07 Mar El eterno retorno de los pequeños villanos
Por Nora Bär
Tal vez suene exagerado, pero con los avances en vacunas (el calendario nacional, que se aplica gratuitamente, incluye 18, entre las cuales hasta hay una que previene un tipo de cáncer), el inconsciente colectivo de Occidente se había olvidado de los virus, esos diminutos “paquetes” de material genético que sólo pueden multiplicarse dentro de otros organismos.
Al fin y al cabo, estamos en la “transición epidemiológica”, es decir que el camino hacia la vejez de muchos de nosotros se da por descontado, aunque esté empedrado de males como la obesidad, la diabetes, la hipertensión, las cardiopatías o el Alzheimer. Dados los números crecientes de centenarios, ya hay quienes empiezan a preguntarse si el asunto es vivir más o vivir mejor.
Pero el VIH, el ébola y la situación inédita de que en este momento se registren en el continente tres epidemias rampantes (dengue, chikungunya y zika) nos recuerdan que la inagotable variedad de la naturaleza siempre sacará alguno de estos microorganismos de la manga para advertirnos que no deberíamos desafiarla.
No hace tanto, el asedio de estas formas de vida submicroscópica se descontaba.
En Buenos Aires, 1800-1830, una investigación dirigida por César García Belsunce (Emecé, 1977), se menciona precisamente la constante preocupación de los habitantes de la ciudad por las epidemias.
Entre los ejemplos que menciona para ilustrarlo figura un documento de 1806 en el que el ministro Godoy enviaba a Buenos Aires una memoria en la que recomendaba “que se adopten las fumigaciones minerales y se manden practicar en todos los lazaretos fijos o provisionales, en todos los hospitales militares y civiles, en todos los cuarteles, presidios, cárceles y demás parajes(…) para destruir los gérmenes funestos que se anidan en sus camas, muebles y paredes”.
Por esos años, la disentería, el tifus, el sarampión y, por supuesto, la viruela asolaban poblaciones enteras. En septiembre de 1816, los miembros del protomedicato se dirigían al gobierno para notificarlo de una epidemia de anginas que atacaba a los chicos y hacía estragos en la ciudad y los arrabales. “Se presenta a veces con síntomas tan malignos que en pocas horas sofoca los enfermos y (…) lloran ya muchas familias la temprana pérdida de sus hijos”, advertían los médicos de la época.
Más tarde, en 1871, había muerto Urquiza, y Buenos Aires vivía la feroz realidad de la lucha contra el indio. Con una población de 177.787 habitantes y 25 diarios (algunos redactados en inglés, francés, alemán o italiano), el puerto que todavía no era capital empezó el año con la legendaria epidemia de fiebre amarilla.
Ismael Bucich Escobar lo describe extensamente en su relato (hoy inencontrable) Bajo el horror de la epidemia (Talleres Gráficos Ferrari, 1932). Allí se lee el extracto de un artículo de La Prensa: “El pueblo de Buenos Aires está amenazado nuevamente de ser diezmado por una epidemia. Parece que han sucumbido dos vecinos con todos los síntomas de una enfermedad que aterra”. “Era la fiebre amarilla, el fantasma pavoroso que desde años atrás amargaba la vida de los porteños”, agrega Bucich Escobar sobre esta calamidad que causó en aquel momento más de 13.000 muertes.
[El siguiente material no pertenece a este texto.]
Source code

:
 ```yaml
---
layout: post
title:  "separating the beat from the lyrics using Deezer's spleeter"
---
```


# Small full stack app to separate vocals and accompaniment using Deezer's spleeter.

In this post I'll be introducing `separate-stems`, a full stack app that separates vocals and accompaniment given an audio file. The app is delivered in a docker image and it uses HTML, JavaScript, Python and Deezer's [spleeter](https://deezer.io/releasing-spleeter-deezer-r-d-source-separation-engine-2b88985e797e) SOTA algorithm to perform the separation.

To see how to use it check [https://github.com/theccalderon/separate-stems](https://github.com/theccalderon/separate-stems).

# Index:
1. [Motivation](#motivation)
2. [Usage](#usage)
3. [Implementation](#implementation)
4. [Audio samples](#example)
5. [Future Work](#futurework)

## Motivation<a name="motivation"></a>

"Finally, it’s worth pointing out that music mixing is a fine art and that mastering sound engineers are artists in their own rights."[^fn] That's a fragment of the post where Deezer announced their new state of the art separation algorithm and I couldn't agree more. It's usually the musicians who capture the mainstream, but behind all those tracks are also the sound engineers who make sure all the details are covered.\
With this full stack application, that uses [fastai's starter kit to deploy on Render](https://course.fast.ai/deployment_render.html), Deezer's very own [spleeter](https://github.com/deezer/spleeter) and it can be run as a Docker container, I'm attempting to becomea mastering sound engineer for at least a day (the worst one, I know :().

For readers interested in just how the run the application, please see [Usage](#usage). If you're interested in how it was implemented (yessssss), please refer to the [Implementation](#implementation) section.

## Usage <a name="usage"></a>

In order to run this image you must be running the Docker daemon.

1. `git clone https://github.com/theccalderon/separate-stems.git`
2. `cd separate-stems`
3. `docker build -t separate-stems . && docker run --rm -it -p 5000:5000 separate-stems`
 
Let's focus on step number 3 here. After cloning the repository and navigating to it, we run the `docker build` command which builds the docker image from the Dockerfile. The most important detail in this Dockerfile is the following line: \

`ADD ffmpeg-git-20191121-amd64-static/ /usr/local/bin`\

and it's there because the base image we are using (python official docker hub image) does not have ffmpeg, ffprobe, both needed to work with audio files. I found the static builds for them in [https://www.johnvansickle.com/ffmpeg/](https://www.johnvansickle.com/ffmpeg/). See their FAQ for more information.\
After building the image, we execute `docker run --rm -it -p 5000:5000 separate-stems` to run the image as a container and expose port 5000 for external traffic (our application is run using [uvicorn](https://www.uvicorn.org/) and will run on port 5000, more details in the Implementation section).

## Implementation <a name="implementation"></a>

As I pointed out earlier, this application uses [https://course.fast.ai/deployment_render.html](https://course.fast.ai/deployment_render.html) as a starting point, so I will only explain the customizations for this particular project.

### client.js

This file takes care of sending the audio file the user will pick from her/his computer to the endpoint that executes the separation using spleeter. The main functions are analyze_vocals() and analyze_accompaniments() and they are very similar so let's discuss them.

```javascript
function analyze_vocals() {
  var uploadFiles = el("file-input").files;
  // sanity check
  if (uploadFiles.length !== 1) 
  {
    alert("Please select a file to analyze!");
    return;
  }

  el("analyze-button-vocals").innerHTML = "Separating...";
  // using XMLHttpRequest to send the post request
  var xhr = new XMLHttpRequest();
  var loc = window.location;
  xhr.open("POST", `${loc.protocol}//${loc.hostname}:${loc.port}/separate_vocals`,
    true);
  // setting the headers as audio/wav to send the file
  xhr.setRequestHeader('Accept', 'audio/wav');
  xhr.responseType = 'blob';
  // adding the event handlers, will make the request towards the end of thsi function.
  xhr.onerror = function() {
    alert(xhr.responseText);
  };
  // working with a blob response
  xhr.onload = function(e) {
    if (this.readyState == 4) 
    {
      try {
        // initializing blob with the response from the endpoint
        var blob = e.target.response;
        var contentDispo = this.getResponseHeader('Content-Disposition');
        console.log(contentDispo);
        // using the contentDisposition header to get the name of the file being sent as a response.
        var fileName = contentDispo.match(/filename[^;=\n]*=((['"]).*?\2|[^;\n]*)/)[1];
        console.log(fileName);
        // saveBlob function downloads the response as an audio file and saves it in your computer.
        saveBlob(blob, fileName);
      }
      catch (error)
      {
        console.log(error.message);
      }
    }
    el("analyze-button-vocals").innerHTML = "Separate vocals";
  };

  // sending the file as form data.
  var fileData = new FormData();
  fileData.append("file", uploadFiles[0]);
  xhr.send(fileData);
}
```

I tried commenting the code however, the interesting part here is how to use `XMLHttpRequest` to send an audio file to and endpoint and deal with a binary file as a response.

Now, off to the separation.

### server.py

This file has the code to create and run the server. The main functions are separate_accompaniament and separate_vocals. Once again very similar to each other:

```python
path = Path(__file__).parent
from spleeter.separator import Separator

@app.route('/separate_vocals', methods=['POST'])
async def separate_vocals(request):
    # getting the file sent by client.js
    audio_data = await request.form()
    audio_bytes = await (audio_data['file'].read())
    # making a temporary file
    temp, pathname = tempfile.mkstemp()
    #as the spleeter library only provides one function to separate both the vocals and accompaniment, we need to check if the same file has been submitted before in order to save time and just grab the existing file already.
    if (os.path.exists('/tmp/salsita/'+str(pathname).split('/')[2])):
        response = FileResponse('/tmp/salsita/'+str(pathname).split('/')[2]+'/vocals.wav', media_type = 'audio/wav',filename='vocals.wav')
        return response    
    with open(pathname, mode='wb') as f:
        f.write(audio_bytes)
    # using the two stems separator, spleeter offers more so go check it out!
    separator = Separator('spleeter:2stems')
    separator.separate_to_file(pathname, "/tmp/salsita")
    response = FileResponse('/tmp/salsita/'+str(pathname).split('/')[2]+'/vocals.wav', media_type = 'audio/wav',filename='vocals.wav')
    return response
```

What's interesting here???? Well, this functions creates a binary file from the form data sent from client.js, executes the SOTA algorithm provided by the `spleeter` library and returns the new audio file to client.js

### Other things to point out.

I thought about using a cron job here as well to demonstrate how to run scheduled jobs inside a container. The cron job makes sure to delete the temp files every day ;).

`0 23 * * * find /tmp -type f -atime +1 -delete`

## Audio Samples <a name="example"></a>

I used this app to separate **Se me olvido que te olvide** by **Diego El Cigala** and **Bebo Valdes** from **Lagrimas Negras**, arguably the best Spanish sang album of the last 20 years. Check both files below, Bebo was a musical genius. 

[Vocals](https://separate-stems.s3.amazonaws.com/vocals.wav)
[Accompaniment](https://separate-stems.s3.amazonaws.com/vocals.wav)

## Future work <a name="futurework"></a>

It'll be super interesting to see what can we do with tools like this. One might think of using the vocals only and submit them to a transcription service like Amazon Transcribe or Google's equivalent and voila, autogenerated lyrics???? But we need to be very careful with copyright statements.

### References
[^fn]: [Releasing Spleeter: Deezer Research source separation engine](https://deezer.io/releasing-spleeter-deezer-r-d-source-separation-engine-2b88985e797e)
El físico de la UBA Hernán Solari, que estudia la circulación de epidemias con métodos matemáticos, analizó cómo fue evolucionando. “En febrero de 1870 se dio un caso importado en el hotel Roma de Buenos Aires -cuenta-. Para fines de marzo se producían las primeras muertes en la zonas aledañas al hotel. Su número es incierto, pero treparon a entre 100 y 200 casos. Estimamos que la circulación del virus comenzó por casos importados arribados a principios de enero de 1871 y sabemos con certeza que las primeras muertes ocurrieron a fines de enero. La variable que explica tamaña diferencia es la fecha de inicio de la epidemia.”
Decía el escritor y educador mendocino Agustín Álvarez, de la generación del ochenta: “Es bueno que los pueblos, como los individuos, guarden la memoria de sus desgracias pasadas para orientarse en las tribulaciones futuras, pues, para corregir la natural tendencia a exagerar los males del presente y los peligros del porvenir, ninguna cosa es más útil que la consideración de los males que fueron más reales, más grandes y en peores circunstancias”.
Sabia reflexión ahora que tenemos que vernos de nuevo frente a frente con estos diminutos villanos.